Task item => Would you repeat word for word the lines of the listing that follows, from the one with "Added crud/calculation.py for" up to and including the one with "Stack ** | Θ(n)", and leave out the images?

──────── Extracted information

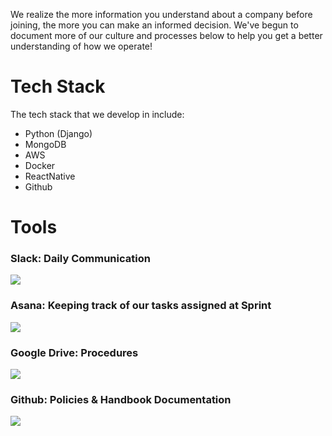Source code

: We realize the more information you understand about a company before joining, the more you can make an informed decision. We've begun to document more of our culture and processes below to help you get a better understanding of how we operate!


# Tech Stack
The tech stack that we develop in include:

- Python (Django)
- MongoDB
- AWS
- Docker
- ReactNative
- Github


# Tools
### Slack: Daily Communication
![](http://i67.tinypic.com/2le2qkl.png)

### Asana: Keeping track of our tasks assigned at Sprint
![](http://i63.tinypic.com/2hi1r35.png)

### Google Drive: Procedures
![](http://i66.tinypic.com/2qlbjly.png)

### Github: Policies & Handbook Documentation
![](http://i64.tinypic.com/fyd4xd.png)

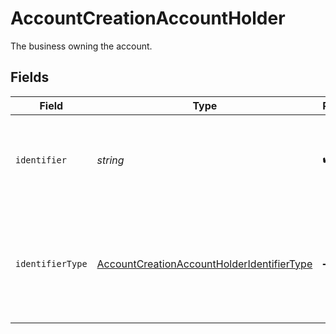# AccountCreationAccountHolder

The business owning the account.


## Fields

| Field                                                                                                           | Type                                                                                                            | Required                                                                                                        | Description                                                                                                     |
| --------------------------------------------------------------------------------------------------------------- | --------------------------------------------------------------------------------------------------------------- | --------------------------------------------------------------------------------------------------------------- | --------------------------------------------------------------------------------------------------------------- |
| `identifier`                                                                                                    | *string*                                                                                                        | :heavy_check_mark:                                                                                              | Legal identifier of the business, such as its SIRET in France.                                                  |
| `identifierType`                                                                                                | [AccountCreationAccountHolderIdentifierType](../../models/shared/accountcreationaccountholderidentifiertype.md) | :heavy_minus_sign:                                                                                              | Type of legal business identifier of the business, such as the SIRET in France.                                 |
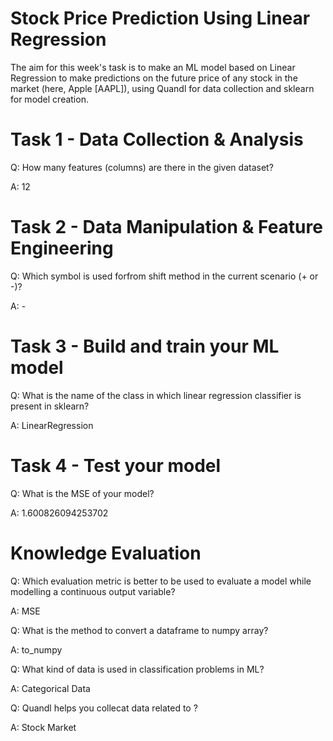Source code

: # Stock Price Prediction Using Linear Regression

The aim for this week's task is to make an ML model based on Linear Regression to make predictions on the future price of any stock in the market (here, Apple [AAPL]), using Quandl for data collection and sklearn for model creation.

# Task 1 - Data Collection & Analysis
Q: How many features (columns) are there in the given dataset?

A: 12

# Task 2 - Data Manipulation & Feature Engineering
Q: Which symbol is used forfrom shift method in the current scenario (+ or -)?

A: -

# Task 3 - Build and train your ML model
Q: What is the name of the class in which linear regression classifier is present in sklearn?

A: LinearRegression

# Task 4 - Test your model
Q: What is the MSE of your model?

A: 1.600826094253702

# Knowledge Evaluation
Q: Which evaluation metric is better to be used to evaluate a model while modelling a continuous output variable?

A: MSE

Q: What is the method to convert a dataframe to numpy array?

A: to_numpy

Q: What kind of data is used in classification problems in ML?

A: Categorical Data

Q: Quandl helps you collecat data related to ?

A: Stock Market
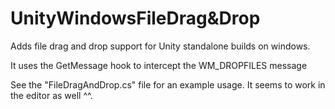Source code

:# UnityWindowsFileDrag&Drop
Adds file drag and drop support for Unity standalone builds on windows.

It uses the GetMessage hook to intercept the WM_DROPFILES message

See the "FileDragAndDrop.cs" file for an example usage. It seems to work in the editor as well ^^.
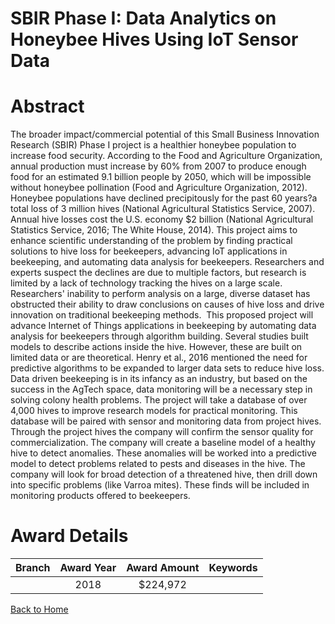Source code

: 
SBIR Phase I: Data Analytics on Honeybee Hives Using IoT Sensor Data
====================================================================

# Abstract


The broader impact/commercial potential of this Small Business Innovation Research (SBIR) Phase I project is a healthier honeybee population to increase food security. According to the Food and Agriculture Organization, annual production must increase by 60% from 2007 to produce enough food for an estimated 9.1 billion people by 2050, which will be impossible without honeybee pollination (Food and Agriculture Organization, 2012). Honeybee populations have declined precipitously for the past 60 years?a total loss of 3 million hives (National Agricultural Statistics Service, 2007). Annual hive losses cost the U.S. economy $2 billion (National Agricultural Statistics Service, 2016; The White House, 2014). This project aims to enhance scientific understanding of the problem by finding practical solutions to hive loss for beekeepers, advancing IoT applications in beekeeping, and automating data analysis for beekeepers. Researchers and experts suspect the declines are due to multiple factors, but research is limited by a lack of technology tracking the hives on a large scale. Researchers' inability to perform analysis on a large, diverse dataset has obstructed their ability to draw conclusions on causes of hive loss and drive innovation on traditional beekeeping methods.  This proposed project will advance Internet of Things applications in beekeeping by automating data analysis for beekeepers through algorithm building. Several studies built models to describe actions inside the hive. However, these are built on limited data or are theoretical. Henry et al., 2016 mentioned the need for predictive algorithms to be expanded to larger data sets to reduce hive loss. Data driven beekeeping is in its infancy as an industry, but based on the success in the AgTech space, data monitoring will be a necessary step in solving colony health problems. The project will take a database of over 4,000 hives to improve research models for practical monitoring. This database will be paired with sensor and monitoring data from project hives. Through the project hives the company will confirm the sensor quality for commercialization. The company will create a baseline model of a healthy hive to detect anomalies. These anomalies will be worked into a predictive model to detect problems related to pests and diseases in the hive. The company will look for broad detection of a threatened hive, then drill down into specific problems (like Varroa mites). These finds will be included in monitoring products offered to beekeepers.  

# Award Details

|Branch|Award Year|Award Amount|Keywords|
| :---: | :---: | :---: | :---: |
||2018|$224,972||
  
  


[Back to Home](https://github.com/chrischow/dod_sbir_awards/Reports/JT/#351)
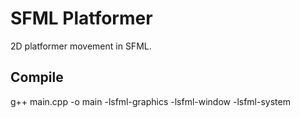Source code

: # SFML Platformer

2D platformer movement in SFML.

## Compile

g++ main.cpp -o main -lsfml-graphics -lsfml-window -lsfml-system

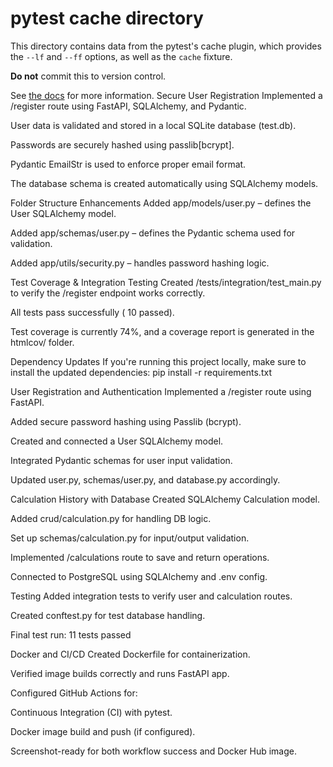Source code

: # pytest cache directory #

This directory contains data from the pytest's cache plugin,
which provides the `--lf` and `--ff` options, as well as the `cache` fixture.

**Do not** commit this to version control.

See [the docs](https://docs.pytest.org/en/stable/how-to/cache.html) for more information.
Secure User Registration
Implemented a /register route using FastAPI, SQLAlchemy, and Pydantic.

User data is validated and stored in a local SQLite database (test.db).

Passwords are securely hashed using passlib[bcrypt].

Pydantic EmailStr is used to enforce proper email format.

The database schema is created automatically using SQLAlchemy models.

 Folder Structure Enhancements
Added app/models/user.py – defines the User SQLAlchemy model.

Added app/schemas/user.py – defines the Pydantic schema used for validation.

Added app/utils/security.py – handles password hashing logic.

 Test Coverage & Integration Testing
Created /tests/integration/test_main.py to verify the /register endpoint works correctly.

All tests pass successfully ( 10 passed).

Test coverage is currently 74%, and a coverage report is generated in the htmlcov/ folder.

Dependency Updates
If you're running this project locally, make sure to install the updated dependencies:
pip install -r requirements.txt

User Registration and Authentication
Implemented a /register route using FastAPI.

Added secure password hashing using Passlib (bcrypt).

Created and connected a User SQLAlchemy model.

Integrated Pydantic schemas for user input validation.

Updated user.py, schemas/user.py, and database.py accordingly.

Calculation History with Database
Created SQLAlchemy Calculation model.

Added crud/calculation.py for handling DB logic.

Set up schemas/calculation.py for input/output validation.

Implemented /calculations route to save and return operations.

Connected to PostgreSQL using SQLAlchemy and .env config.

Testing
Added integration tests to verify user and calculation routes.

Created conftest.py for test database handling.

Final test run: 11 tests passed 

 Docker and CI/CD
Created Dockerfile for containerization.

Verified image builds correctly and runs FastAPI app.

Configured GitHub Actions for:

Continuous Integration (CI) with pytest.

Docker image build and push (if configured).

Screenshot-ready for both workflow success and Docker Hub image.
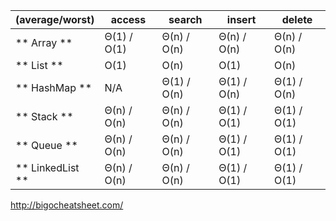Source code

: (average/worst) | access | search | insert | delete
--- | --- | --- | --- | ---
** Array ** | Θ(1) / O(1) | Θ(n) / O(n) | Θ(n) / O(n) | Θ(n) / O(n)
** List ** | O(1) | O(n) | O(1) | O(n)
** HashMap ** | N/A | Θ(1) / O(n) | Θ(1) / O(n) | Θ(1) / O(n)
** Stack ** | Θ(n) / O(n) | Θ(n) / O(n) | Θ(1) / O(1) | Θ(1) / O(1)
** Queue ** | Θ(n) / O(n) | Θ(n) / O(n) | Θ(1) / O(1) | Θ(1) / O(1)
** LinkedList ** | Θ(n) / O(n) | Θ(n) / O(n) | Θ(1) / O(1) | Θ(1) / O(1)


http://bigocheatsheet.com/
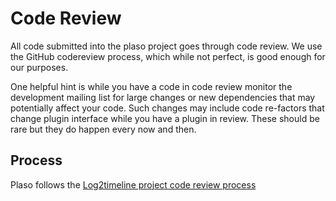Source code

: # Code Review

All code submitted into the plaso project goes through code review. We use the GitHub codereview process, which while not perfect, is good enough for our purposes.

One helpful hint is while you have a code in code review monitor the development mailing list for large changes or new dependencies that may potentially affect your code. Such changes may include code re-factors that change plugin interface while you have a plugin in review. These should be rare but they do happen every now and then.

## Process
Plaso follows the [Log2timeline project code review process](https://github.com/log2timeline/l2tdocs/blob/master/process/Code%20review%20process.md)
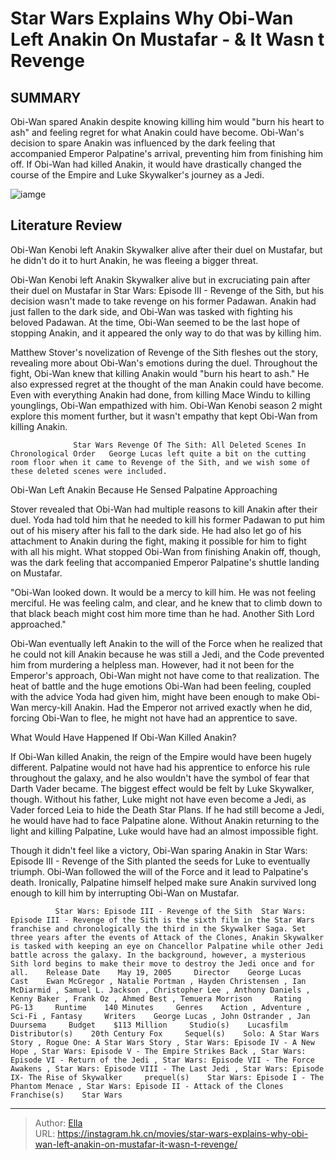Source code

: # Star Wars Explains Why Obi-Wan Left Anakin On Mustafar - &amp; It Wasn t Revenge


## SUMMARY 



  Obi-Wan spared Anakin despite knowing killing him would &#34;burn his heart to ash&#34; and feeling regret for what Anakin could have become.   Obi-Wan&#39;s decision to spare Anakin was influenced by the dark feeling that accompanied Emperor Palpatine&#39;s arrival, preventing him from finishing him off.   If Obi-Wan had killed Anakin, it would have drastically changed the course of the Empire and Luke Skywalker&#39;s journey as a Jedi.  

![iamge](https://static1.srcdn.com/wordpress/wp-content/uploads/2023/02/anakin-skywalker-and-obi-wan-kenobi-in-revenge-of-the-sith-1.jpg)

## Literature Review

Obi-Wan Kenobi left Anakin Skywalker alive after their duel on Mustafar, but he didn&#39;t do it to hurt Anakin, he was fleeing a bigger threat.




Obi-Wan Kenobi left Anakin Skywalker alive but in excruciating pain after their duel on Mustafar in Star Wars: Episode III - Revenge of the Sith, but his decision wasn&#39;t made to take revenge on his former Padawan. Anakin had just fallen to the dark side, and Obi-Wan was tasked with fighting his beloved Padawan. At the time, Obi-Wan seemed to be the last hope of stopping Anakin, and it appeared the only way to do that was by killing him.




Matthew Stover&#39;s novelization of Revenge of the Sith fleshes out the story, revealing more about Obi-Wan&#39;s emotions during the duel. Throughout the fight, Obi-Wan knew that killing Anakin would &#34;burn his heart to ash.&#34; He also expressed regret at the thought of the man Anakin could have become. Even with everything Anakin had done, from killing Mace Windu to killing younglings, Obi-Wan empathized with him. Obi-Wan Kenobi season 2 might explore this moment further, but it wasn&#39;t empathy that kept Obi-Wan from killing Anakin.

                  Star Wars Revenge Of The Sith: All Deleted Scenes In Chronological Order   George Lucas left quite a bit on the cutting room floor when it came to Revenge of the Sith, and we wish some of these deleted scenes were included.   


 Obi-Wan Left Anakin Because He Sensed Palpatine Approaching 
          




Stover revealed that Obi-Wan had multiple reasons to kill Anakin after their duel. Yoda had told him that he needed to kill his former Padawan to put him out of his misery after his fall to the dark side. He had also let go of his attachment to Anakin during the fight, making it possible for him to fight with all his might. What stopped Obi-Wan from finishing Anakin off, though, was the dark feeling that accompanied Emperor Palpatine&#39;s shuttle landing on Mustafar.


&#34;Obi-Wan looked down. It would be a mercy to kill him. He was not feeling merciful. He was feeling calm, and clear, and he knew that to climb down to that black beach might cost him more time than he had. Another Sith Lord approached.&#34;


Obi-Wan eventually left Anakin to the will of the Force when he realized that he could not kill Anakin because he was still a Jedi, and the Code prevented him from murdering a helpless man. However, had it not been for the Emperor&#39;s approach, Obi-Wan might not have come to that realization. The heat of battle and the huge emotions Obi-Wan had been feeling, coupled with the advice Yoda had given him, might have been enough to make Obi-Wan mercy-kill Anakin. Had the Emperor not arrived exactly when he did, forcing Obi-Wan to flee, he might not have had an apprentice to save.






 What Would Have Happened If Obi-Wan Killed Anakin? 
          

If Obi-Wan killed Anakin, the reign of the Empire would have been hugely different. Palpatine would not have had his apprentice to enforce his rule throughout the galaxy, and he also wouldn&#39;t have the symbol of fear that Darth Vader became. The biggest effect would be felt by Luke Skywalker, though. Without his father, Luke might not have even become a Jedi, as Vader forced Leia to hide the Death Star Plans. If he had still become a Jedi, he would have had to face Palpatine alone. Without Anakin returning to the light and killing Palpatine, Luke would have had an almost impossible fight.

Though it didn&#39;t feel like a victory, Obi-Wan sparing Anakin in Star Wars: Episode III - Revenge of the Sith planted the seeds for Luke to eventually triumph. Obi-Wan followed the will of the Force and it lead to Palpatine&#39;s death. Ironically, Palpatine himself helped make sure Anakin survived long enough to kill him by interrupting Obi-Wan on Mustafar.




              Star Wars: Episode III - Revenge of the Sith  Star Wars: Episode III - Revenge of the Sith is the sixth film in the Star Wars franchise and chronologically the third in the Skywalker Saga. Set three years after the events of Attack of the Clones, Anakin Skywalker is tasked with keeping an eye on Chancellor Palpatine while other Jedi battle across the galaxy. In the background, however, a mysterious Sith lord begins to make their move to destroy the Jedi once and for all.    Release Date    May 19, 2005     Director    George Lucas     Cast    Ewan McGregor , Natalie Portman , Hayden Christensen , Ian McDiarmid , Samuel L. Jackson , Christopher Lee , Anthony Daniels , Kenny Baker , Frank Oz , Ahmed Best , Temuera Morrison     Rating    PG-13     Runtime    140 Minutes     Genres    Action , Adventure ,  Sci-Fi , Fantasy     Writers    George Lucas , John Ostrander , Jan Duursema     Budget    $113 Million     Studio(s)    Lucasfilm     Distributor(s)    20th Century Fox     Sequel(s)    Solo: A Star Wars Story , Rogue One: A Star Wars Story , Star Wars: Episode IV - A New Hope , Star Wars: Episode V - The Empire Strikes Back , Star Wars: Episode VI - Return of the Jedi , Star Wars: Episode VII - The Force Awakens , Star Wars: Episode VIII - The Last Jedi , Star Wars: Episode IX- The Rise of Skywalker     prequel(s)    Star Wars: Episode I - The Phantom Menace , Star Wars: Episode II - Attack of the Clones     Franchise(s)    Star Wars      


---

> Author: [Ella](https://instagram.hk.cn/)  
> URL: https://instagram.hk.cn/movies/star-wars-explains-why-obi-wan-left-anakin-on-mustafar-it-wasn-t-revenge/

────────────────

Response to this task =>
Added crud/calculation.py for handling DB logic.

Set up schemas/calculation.py for input/output validation.

Implemented /calculations route to save and return operations.

Connected to PostgreSQL using SQLAlchemy and .env config.

Testing
Added integration tests to verify user and calculation routes.

Created conftest.py for test database handling.

Final test run: 11 tests passed 

 Docker and CI/CD
Created Dockerfile for containerization.

Verified image builds correctly and runs FastAPI app.

Configured GitHub Actions for:

Continuous Integration (CI) with pytest.

Docker image build and push (if configured).

Screenshot-ready for both workflow success and Docker Hub image.
Source code

: (average/worst) | access | search | insert | delete
--- | --- | --- | --- | ---
** Array ** | Θ(1) / O(1) | Θ(n) / O(n) | Θ(n) / O(n) | Θ(n) / O(n)
** List ** | O(1) | O(n) | O(1) | O(n)
** HashMap ** | N/A | Θ(1) / O(n) | Θ(1) / O(n) | Θ(1) / O(n)
** Stack ** | Θ(n) / O(n) | Θ(n) / O(n) | Θ(1) / O(1) | Θ(1) / O(1)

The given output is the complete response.